ACTIVITY
Among the lines of the records below, copy those that hold the word "calculated".

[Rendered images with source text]
BEGIN
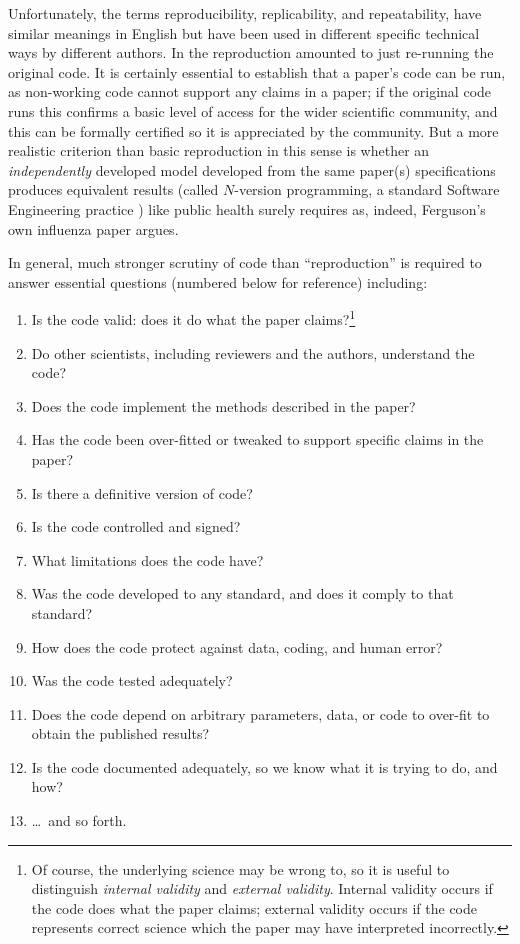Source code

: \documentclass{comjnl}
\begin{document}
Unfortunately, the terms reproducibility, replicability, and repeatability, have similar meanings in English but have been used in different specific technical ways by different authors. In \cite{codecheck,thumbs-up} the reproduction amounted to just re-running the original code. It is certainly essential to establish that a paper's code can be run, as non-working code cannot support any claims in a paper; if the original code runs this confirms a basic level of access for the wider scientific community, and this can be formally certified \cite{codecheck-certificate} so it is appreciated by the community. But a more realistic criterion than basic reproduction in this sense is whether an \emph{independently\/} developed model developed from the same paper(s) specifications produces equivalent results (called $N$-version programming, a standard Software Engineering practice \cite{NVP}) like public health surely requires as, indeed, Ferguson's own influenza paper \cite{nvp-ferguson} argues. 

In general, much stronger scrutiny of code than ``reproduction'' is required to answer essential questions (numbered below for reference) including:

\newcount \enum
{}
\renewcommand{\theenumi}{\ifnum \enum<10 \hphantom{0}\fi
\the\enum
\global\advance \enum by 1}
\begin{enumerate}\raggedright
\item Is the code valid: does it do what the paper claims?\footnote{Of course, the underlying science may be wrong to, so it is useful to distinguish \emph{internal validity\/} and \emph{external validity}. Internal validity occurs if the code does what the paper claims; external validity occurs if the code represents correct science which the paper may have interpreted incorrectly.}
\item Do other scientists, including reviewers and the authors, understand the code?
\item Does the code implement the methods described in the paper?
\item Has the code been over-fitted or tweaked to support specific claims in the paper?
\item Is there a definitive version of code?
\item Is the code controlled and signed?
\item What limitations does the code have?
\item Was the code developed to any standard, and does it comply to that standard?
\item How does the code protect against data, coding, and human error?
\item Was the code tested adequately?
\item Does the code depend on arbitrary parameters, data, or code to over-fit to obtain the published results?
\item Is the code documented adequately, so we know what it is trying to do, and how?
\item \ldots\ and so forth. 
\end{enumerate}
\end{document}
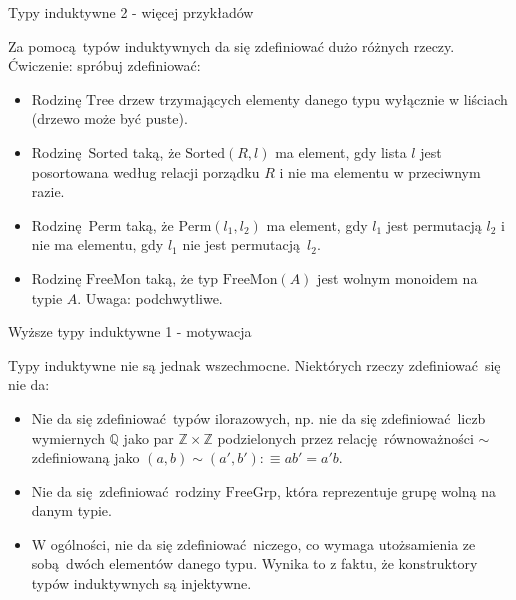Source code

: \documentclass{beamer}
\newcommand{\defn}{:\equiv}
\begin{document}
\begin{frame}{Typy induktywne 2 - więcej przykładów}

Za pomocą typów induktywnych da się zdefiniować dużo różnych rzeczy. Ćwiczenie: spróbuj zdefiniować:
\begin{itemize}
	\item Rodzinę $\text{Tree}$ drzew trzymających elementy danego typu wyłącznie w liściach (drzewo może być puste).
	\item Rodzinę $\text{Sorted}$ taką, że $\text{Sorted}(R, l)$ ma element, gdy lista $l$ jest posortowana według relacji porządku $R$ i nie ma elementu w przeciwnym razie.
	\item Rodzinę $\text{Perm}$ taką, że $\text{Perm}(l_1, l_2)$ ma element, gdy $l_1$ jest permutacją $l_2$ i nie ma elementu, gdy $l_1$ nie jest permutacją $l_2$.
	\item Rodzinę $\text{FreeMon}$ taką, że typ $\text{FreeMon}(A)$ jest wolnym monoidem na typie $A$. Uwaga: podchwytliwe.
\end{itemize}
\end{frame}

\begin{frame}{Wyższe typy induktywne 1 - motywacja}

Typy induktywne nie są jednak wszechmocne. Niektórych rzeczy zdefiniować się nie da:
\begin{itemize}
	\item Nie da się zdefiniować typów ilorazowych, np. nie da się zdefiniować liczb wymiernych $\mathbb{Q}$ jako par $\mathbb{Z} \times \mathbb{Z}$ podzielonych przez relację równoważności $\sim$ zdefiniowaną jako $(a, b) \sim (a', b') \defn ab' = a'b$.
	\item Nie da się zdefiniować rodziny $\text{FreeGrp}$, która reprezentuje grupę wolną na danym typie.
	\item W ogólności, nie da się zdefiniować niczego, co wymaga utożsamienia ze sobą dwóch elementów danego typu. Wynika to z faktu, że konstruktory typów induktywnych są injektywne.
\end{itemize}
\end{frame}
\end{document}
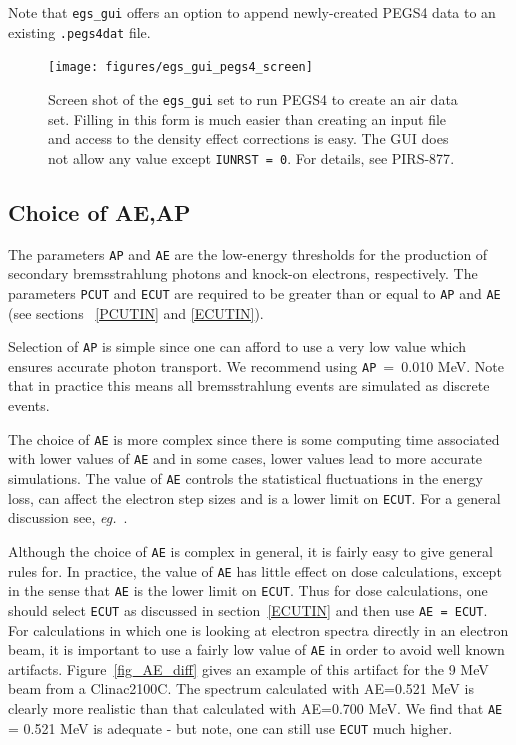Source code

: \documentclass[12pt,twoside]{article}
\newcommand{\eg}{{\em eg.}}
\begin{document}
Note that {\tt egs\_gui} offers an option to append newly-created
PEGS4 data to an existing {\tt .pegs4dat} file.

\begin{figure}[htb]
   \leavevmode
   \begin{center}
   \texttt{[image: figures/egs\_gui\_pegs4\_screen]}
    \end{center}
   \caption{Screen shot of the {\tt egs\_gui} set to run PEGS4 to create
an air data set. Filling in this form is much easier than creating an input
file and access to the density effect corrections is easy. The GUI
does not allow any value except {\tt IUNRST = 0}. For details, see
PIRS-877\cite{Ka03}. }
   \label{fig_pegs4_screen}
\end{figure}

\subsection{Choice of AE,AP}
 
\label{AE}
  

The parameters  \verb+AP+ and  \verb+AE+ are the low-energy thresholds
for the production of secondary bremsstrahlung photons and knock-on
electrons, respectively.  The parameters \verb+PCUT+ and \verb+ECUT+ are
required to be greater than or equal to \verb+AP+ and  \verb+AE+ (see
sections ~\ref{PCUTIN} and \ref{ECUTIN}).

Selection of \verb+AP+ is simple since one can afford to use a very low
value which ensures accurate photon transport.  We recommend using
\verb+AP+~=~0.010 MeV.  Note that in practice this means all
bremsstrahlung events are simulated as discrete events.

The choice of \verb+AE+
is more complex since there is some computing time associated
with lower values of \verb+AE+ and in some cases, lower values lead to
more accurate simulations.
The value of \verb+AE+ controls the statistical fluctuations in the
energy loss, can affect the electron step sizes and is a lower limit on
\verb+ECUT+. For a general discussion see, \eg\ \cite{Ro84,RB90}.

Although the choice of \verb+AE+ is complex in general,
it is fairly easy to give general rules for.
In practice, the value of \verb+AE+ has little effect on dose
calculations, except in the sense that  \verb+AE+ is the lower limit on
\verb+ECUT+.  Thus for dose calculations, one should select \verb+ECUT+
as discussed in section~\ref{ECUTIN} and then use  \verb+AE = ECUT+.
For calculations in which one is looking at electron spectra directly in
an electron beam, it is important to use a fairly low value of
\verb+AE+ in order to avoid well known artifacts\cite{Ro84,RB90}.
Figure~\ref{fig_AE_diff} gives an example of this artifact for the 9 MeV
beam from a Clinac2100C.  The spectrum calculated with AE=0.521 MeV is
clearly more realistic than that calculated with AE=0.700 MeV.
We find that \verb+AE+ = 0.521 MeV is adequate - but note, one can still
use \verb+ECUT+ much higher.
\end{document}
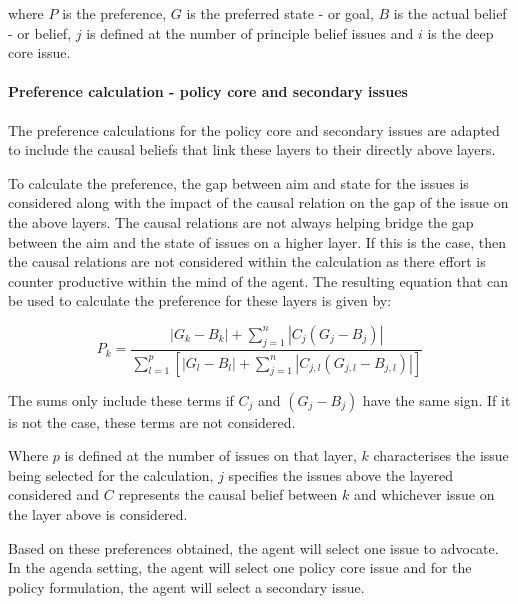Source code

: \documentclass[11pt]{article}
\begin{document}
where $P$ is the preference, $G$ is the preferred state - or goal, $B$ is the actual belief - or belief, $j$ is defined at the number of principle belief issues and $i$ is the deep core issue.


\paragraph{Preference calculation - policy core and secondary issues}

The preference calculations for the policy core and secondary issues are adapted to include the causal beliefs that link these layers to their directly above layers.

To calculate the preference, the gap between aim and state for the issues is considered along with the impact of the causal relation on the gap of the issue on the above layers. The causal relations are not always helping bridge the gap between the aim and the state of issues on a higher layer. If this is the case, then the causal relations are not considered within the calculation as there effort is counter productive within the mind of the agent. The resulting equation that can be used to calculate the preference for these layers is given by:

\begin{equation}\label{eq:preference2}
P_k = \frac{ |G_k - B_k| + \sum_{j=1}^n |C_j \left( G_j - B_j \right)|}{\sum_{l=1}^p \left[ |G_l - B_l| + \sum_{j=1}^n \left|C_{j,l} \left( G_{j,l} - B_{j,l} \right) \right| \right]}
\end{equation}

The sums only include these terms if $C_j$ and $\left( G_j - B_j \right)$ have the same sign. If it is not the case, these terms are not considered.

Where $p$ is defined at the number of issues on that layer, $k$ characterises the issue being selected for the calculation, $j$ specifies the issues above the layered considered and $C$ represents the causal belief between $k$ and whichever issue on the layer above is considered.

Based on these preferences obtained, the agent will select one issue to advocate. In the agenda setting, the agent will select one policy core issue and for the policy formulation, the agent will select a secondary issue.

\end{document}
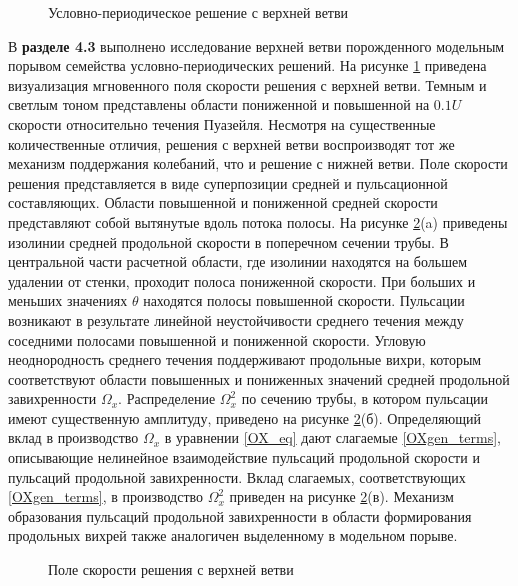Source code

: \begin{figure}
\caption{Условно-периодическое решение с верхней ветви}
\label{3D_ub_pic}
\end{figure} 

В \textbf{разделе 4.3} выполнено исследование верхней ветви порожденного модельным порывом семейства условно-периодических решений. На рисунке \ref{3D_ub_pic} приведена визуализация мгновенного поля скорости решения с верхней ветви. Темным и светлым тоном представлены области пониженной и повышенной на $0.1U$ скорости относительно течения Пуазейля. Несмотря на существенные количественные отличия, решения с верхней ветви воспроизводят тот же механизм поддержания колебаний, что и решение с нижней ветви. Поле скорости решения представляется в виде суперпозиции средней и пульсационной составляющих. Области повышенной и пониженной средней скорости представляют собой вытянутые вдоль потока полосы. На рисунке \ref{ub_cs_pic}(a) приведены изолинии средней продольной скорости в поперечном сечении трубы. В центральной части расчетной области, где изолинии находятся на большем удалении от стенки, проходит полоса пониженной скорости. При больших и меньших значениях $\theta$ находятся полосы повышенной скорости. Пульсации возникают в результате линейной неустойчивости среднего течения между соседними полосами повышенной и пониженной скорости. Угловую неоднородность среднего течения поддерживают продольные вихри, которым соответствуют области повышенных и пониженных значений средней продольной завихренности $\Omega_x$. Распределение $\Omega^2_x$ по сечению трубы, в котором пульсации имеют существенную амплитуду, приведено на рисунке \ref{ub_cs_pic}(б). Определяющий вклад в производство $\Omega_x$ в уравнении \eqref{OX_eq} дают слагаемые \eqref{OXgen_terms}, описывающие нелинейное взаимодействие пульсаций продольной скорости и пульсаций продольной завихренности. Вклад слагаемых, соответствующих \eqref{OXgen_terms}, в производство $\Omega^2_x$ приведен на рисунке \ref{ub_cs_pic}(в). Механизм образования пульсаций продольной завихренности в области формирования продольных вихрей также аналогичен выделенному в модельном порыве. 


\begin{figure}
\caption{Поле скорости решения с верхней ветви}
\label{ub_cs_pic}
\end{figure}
END
RESPONSE TO THIS EXERCISE
beam from a Clinac2100C.  The spectrum calculated with AE=0.521 MeV is
clearly more realistic than that calculated with AE=0.700 MeV.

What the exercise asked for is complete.